In what is perhaps the worst timing imaginable, the IRS Direct Pay system, which allows citizens to pay their taxes directly from their bank accounts, crashed April 17, 2018, with only hours left for people to submit their taxes without incurring a fine.
Though the agency resolved the technological meltdown by Tuesday evening, the IRS announced that taxpayers could submit their returns through the end of the day Wednesday without inuring any penalty.
IRS acting Commissioner David J. Kautter told lawmakers at a House Oversight and Government Reform hearing that same day that the problem was likely due to an internal technical issue.
This is perhaps unsurprising, as the IRS has long been cited as an agency relying on ancient legacy IT. Upgrading tax systems was ranked fourth among the Treasury Inspector General for Tax Administration’s top management and performance challenges for FY18, trailing only taxpayer data security, identity theft and expanding online services in importance.

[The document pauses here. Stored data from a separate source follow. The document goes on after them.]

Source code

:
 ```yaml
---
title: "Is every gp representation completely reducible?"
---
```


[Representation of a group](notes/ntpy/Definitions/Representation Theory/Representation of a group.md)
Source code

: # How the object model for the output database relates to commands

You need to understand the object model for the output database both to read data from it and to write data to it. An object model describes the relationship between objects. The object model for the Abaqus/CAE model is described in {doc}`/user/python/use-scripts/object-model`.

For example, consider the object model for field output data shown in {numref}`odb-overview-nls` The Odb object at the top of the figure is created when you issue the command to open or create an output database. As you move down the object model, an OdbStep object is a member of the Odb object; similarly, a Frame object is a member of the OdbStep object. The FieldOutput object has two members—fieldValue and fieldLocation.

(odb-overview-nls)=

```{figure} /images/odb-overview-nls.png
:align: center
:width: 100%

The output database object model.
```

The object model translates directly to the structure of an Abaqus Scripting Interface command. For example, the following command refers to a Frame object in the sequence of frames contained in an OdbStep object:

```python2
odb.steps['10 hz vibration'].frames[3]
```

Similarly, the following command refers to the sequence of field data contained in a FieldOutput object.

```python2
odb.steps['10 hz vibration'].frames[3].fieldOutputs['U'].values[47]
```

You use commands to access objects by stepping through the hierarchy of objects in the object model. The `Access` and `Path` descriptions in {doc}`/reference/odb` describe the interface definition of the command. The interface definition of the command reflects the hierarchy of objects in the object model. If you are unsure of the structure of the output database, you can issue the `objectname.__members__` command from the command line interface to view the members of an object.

“The IRS has a large and increasing amount of aged hardware, some of which is three to four times older than industry standards. In the IRS’s FY 2016 President’s Budget, the IRS noted that its information technology infrastructure poses significant risk of failures, although it is unknown when these failures will occur, how severe they will be, or whether they will have material impacts on tax administration during the Filing Season,” the TIGTA wrote in an October 2017 report.
If the 2018 filing season is anything to go by, these systems can fail at exactly the wrong time.
At the time of publication, the Direct Pay system remained down, though filing through debit or credit card (which has associated fees) and with paper check are still operational.
Kautter told the Washington Post that the agency is attempting a reboot of the system, and that taxpayers will not be punished if their payments arrive late due to the downed system.